Há 115 anos
Foi no ano de 1911, durante a diretoria presidida pelo coronel Joaquim Augusto de Assumpção Júnior, que a Bibliotheca Pública Pelotense começou a ganhar o seu segundo piso. Inicialmente, a entidade, fundada em 1875, foi inaugurada, em prédio cedido pelo Visconde da Graça, em 5 de março de 1876, que ficava na rua General Neto esquina Anchieta, conforme a historiadora Beatriz Loner, no Dicionário de História de Pelotas (UFPel).
Na época, contava com um acervo de 960 volumes. Pouco tempo depois, começaram as tratativas para a construção de uma sede própria, sendo lançada a pedra fundamental em 7 de setembro de 1878. O terreno ficava ao lado da Prefeitura e em frente à praça Coronel Pedro Osorio.
Isella e Casaretto
O edifício da Bibliotheca foi projetado pelo arquiteto italiano José Isella e construído por Manoel Jorge Rodrigues. Inicialmente era um prédio de um pavimento apenas, mas no ano de 1911 foi iniciada a construção do segundo piso, projetado pelo arquiteto Caetano Casaretto e inaugurado no ano de 1913.

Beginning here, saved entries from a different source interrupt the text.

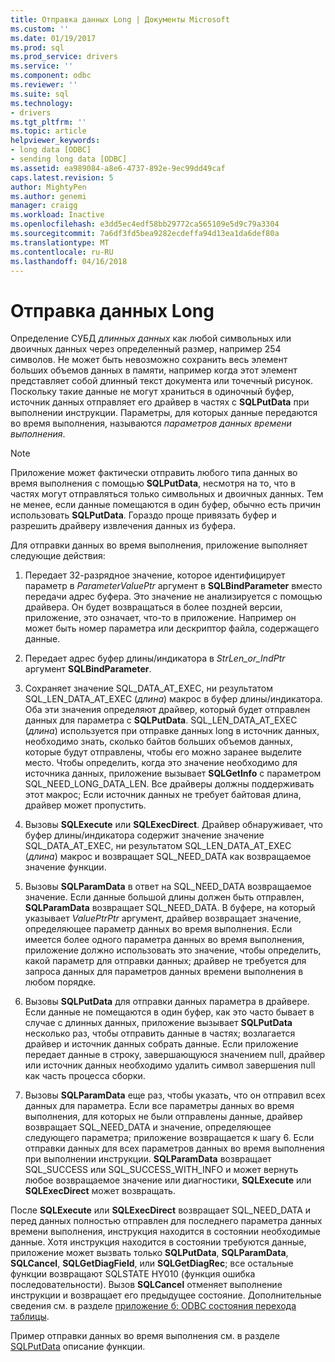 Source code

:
```yaml
---
title: Отправка данных Long | Документы Microsoft
ms.custom: ''
ms.date: 01/19/2017
ms.prod: sql
ms.prod_service: drivers
ms.service: ''
ms.component: odbc
ms.reviewer: ''
ms.suite: sql
ms.technology:
- drivers
ms.tgt_pltfrm: ''
ms.topic: article
helpviewer_keywords:
- long data [ODBC]
- sending long data [ODBC]
ms.assetid: ea989084-a8e6-4737-892e-9ec99dd49caf
caps.latest.revision: 5
author: MightyPen
ms.author: genemi
manager: craigg
ms.workload: Inactive
ms.openlocfilehash: e3dd5ec4edf58bb29772ca565109e5d9c79a3304
ms.sourcegitcommit: 7a6df3fd5bea9282ecdeffa94d13ea1da6def80a
ms.translationtype: MT
ms.contentlocale: ru-RU
ms.lasthandoff: 04/16/2018
---
```

# <a name="sending-long-data"></a>Отправка данных Long
Определение СУБД *длинных данных* как любой символьных или двоичных данных через определенный размер, например 254 символов. Не может быть невозможно сохранить весь элемент больших объемов данных в памяти, например когда этот элемент представляет собой длинный текст документа или точечный рисунок. Поскольку такие данные не могут храниться в одиночный буфер, источник данных отправляет его драйвер в частях с **SQLPutData** при выполнении инструкции. Параметры, для которых данные передаются во время выполнения, называются *параметров данных времени выполнения*.  
  
> [!NOTE]  
>  Приложение может фактически отправить любого типа данных во время выполнения с помощью **SQLPutData**, несмотря на то, что в частях могут отправляться только символьных и двоичных данных. Тем не менее, если данные помещаются в один буфер, обычно есть причин использовать **SQLPutData**. Гораздо проще привязать буфер и разрешить драйверу извлечения данных из буфера.  
  
 Для отправки данных во время выполнения, приложение выполняет следующие действия:  
  
1.  Передает 32-разрядное значение, которое идентифицирует параметр в *ParameterValuePtr* аргумент в **SQLBindParameter** вместо передачи адрес буфера. Это значение не анализируется с помощью драйвера. Он будет возвращаться в более поздней версии, приложение, это означает, что-то в приложение. Например он может быть номер параметра или дескриптор файла, содержащего данные.  
  
2.  Передает адрес буфер длины/индикатора в *StrLen_or_IndPtr* аргумент **SQLBindParameter**.  
  
3.  Сохраняет значение SQL_DATA_AT_EXEC, ни результатом SQL_LEN_DATA_AT_EXEC (*длина*) макрос в буфер длины/индикатора. Оба эти значения определяют драйвер, который будет отправлен данных для параметра с **SQLPutData**. SQL_LEN_DATA_AT_EXEC (*длина*) используется при отправке данных long в источник данных, необходимо знать, сколько байтов больших объемов данных, которые будут отправлены, чтобы его можно заранее выделите место. Чтобы определить, когда это значение необходимо для источника данных, приложение вызывает **SQLGetInfo** с параметром SQL_NEED_LONG_DATA_LEN. Все драйверы должны поддерживать этот макрос; Если источник данных не требует байтовая длина, драйвер может пропустить.  
  
4.  Вызовы **SQLExecute** или **SQLExecDirect**. Драйвер обнаруживает, что буфер длины/индикатора содержит значение значение SQL_DATA_AT_EXEC, ни результатом SQL_LEN_DATA_AT_EXEC (*длина*) макрос и возвращает SQL_NEED_DATA как возвращаемое значение функции.  
  
5.  Вызовы **SQLParamData** в ответ на SQL_NEED_DATA возвращаемое значение. Если данные большой длины должен быть отправлен, **SQLParamData** возвращает SQL_NEED_DATA. В буфере, на который указывает *ValuePtrPtr* аргумент, драйвер возвращает значение, определяющее параметр данных во время выполнения. Если имеется более одного параметра данных во время выполнения, приложение должно использовать это значение, чтобы определить, какой параметр для отправки данных; драйвер не требуется для запроса данных для параметров данных времени выполнения в любом порядке.  
  
6.  Вызовы **SQLPutData** для отправки данных параметра в драйвере. Если данные не помещаются в один буфер, как это часто бывает в случае с длинных данных, приложение вызывает **SQLPutData** несколько раз, чтобы отправить данные в частях; возлагается драйвер и источник данных собрать данные. Если приложение передает данные в строку, завершающуюся значением null, драйвер или источник данных необходимо удалить символ завершения null как часть процесса сборки.  
  
7.  Вызовы **SQLParamData** еще раз, чтобы указать, что он отправил всех данных для параметра. Если все параметры данных во время выполнения, для которых не были отправлены данные, драйвер возвращает SQL_NEED_DATA и значение, определяющее следующего параметра; приложение возвращается к шагу 6. Если отправки данных для всех параметров данных во время выполнения при выполнении инструкции. **SQLParamData** возвращает SQL_SUCCESS или SQL_SUCCESS_WITH_INFO и может вернуть любое возвращаемое значение или диагностики, **SQLExecute** или **SQLExecDirect** может возвращать.  
  
 После **SQLExecute** или **SQLExecDirect** возвращает SQL_NEED_DATA и перед данных полностью отправлен для последнего параметра данных времени выполнения, инструкция находится в состоянии необходимые данные. Хотя инструкция находится в состоянии требуются данные, приложение может вызвать только **SQLPutData**, **SQLParamData**, **SQLCancel**, **SQLGetDiagField**, или **SQLGetDiagRec**; все остальные функции возвращают SQLSTATE HY010 (функция ошибка последовательности). Вызов **SQLCancel** отменяет выполнение инструкции и возвращает его предыдущее состояние. Дополнительные сведения см. в разделе [приложение б: ODBC состояния перехода таблицы](../../../odbc/reference/appendixes/appendix-b-odbc-state-transition-tables.md).  
  
 Пример отправки данных во время выполнения см. в разделе [SQLPutData](../../../odbc/reference/syntax/sqlputdata-function.md) описание функции.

“A proposta teve como ponto alto o conjunto formado pela escada que leva ao segundo pavimento, estrutura de apoio do mezanino e a grande zenital que coroa o salão de leitura. Os principais materiais utilizados nesses elementos foram o ferro, o mármore e o vidro. As paredes superiores que contornam esse espaço receberam pinturas parietais e elementos decorativos em relevo”, como descreve a historiadora Beatriz.
Na história
O imóvel na rua General Neto, primeira casa da BPP, abrigou também até 2016, a Secretaria de Educação e Desporto. Entretanto, foi internamente destruído por um incêndio ocorrido em 24 de fevereiro de 2019.
Fontes: Dicionário de História de Pelotas, volume I, organizado pelo historiadores Beatriz Ana Loner, Lorena Gill e Mario Osorio Magalhães
Há 25 anos
Sesc Pelotas apresentava duas exposições simultaneamente
Em abril de 2001, Pelotas viveu um daqueles momentos em que a arte parecia ocupar diferentes cantos da cidade. O Sesc local promoveu duas mostras simultâneas: Ciência das cores e Ceramistas. Cada uma a seu modo, convidava o público a ver o mundo com outros olhos.
Dentro do projeto SesCiência, na Casa 2 da praça Coronel Pedro Osório, a exposição Ciência das cores transformava conceitos em experiência. Em um ambiente escurecido, quase um labirinto, luz e cor deixavam de ser teoria para se tornarem sensação. Reflexos, refrações e a magia da decomposição luminosa dialogavam com obras de inspiração impressionista e expressionista. Era arte e conhecimento caminhando juntos, aproximando escolas e curiosos.
Ceramistas
Enquanto isso, no hall do prédio do Sesc, na rua Gonçalves Chaves, a cerâmica ganhava forma e significado. Maria da Graça Antunes apresentava figuras femininas marcadas por força, gestação e sensualidade. Já Vera Souto explorava a leveza e a delicadeza da alma feminina em suas peças.